FIRST-ROUND QUARTERBACKS (last 10 years) | ||||||
---|---|---|---|---|---|---|
Year | Player | Pct | Yards | TD | Int | Rating |
2018 | Baker Mayfield | 71% | 4,627 | 43 | 6 | 137.9 |
2019 | Kyler Murray | 69% | 4,361 | 42 | 7 | 137.2 |
2012 | Robert Griffin III | 72% | 4,293 | 37 | 6 | 130.1 |
2015 | Marcus Mariota | 68% | 4,454 | 42 | 4 | 128.4 |
2011 | Cam Newton | 66% | 2,854 | 30 | 7 | 124.9 |
2019 | Dwayne Haskins | 70% | 4,831 | 50 | 8 | 123.2 |
2014 | Teddy Bridgewater | 71% | 3,970 | 31 | 4 | 120.3 |
2012 | Andrew Luck | 71% | 3,517 | 37 | 10 | 118.0 |
2014 | Johnny Manziel | 70% | 4,114 | 37 | 13 | 116.4 |
2009 | Mark Sanchez | 66% | 3,207 | 34 | 10 | 113.0 |
2010 | Tim Tebow | 68% | 2,895 | 21 | 5 | 112.7 |
2016 | Paxton Lynch | 67% | 3,776 | 28 | 4 | 110.6 |
2017 | Mitchell Trubisky | 68% | 3,748 | 30 | 6 | 110.5 |
2016 | Jared Goff | 64% | 4,719 | 43 | 13 | 109.8 |
2014 | Blake Bortles | 68% | 3,581 | 25 | 9 | 109.6 |
2012 | Brandon Weeden | 72% | 4,727 | 37 | 13 | 109.6 |
2017 | Patrick Mahomes | 66% | 5,052 | 41 | 10 | 108.5 |
2016 | Carson Wentz | 63% | 1,651 | 17 | 4 | 106.5 |
2013 | EJ Manuel | 68% | 3,397 | 23 | 10 | 104.3 |
2017 | Deshaun Watson | 67% | 4,593 | 41 | 17 | 102.3 |
2009 | Matthew Stafford | 61% | 3,459 | 25 | 10 | 101.7 |
2018 | Josh Rosen | 63% | 3,756 | 26 | 10 | 98.8 |
2018 | Lamar Jackson | 59% | 3,660 | 27 | 10 | 98.0 |
2018 | Sam Darnold | 63% | 4,143 | 26 | 13 | 97.4 |
2015 | Jameis Winston | 65% | 3,907 | 25 | 18 | 93.2 |
2011 | Christian Ponder | 62% | 2,044 | 20 | 8 | 93.0 |
2010 | Sam Bradford | 57% | 562 | 2 | 0 | 92.8 |
2009 | Josh Freeman | 59% | 2,945 | 20 | 8 | 91.8 |
2012 | Ryan Tannehill | 62% | 3,744 | 29 | 15 | 89.2 |
2018 | Josh Allen | 56% | 1,812 | 16 | 6 | 87.5 |
2011 | Blaine Gabbert | 63% | 3,186 | 16 | 9 | 86.2 |
2011 | Jake Locker | 55% | 2,265 | 17 | 9 | 82.5 |
To me, Murray has shown enough potential that I think he needs to be selected early. He very easily could be another Mayfield-type quarterback, and that’s what so many teams are desperately trying to find right now. For fantasy purposes, Murray might even be better than Mayfield in that he’s also an elite scrambling threat. He ran for 1,001 yards and 12 TDs last year.

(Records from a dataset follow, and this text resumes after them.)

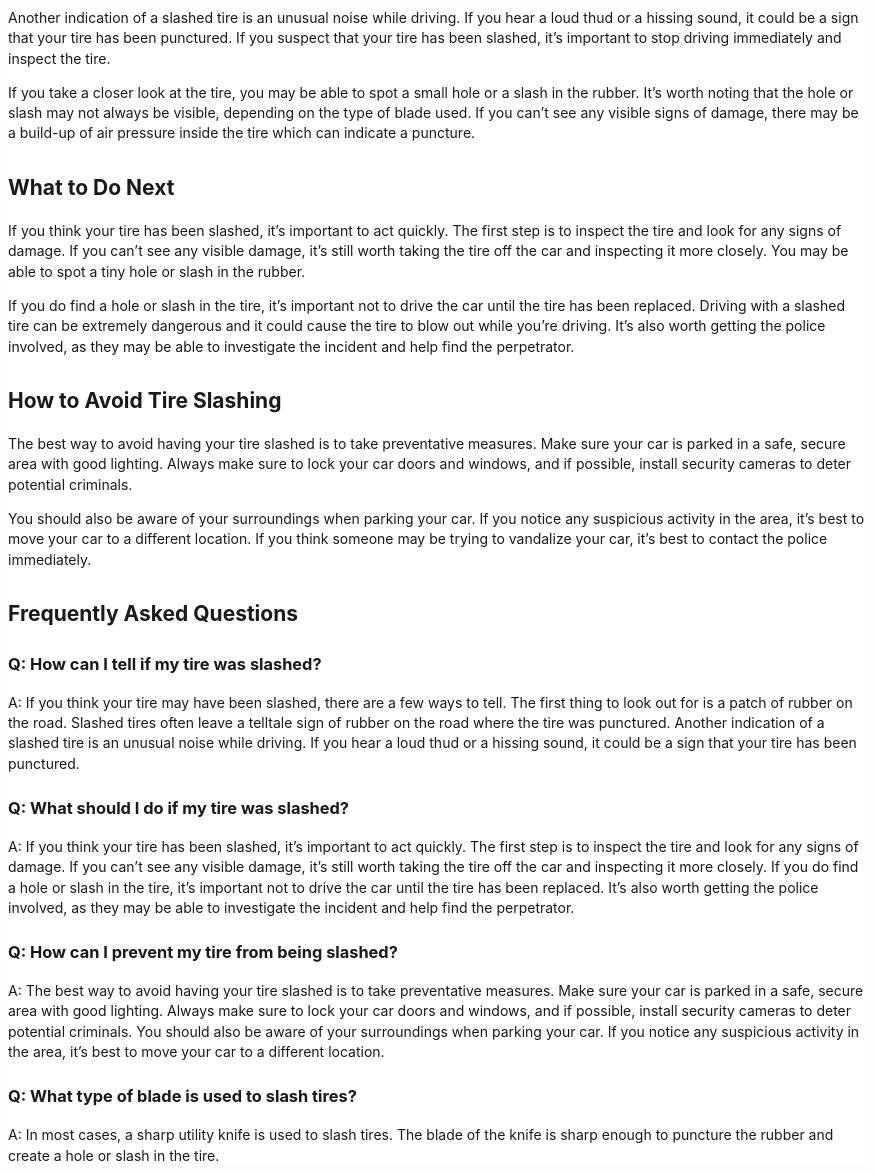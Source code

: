 <p>Another indication of a slashed tire is an unusual noise while driving. If you hear a loud thud or a hissing sound, it could be a sign that your tire has been punctured. If you suspect that your tire has been slashed, it’s important to stop driving immediately and inspect the tire.</p>

<p>If you take a closer look at the tire, you may be able to spot a small hole or a slash in the rubber. It’s worth noting that the hole or slash may not always be visible, depending on the type of blade used. If you can’t see any visible signs of damage, there may be a build-up of air pressure inside the tire which can indicate a puncture.</p>

<h2>What to Do Next</h2>

<p>If you think your tire has been slashed, it’s important to act quickly. The first step is to inspect the tire and look for any signs of damage. If you can’t see any visible damage, it’s still worth taking the tire off the car and inspecting it more closely. You may be able to spot a tiny hole or slash in the rubber.</p>

<p>If you do find a hole or slash in the tire, it’s important not to drive the car until the tire has been replaced. Driving with a slashed tire can be extremely dangerous and it could cause the tire to blow out while you’re driving. It’s also worth getting the police involved, as they may be able to investigate the incident and help find the perpetrator.</p>

<h2>How to Avoid Tire Slashing</h2>

<p>The best way to avoid having your tire slashed is to take preventative measures. Make sure your car is parked in a safe, secure area with good lighting. Always make sure to lock your car doors and windows, and if possible, install security cameras to deter potential criminals.</p>

<p>You should also be aware of your surroundings when parking your car. If you notice any suspicious activity in the area, it’s best to move your car to a different location. If you think someone may be trying to vandalize your car, it’s best to contact the police immediately.</p>

<h2>Frequently Asked Questions</h2>

<h3>Q: How can I tell if my tire was slashed?</h3>
<p>A: If you think your tire may have been slashed, there are a few ways to tell. The first thing to look out for is a patch of rubber on the road. Slashed tires often leave a telltale sign of rubber on the road where the tire was punctured. Another indication of a slashed tire is an unusual noise while driving. If you hear a loud thud or a hissing sound, it could be a sign that your tire has been punctured.</p>

<h3>Q: What should I do if my tire was slashed?</h3> 
<p>A: If you think your tire has been slashed, it’s important to act quickly. The first step is to inspect the tire and look for any signs of damage. If you can’t see any visible damage, it’s still worth taking the tire off the car and inspecting it more closely. If you do find a hole or slash in the tire, it’s important not to drive the car until the tire has been replaced. It’s also worth getting the police involved, as they may be able to investigate the incident and help find the perpetrator.</p>

<h3>Q: How can I prevent my tire from being slashed?</h3> 
<p>A: The best way to avoid having your tire slashed is to take preventative measures. Make sure your car is parked in a safe, secure area with good lighting. Always make sure to lock your car doors and windows, and if possible, install security cameras to deter potential criminals. You should also be aware of your surroundings when parking your car. If you notice any suspicious activity in the area, it’s best to move your car to a different location.</p>

<h3>Q: What type of blade is used to slash tires?</h3>
<p>A: In most cases, a sharp utility knife is used to slash tires. The blade of the knife is sharp enough to puncture the rubber and create a hole or slash in the tire.</p>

There’s risk in taking quarterbacks early, of course. Some of these first-round passers don’t pan out. But quarterback is the most important position in the game, so there’s also a huge risk in possibly missing out on a franchise-type guy. Teams are kicking themselves now for letting Patrick Mahomes and Deshaun Watson slip to 10th and 12th in the 2017 draft.
I understand that Charley Casserly ripped Murray yesterday, saying that he turned off teams in interviews at the draft – that he isn’t a leader and was terrible on the grease board. But I’m not putting any weight in those comments for now; they were all made off the record by teams and agents potentially hoping to push him down.
When Casserly was an NFL general manager, he used two top-5 picks on quartebacks and missed badly on both of them – Heath Shuler and David Carr.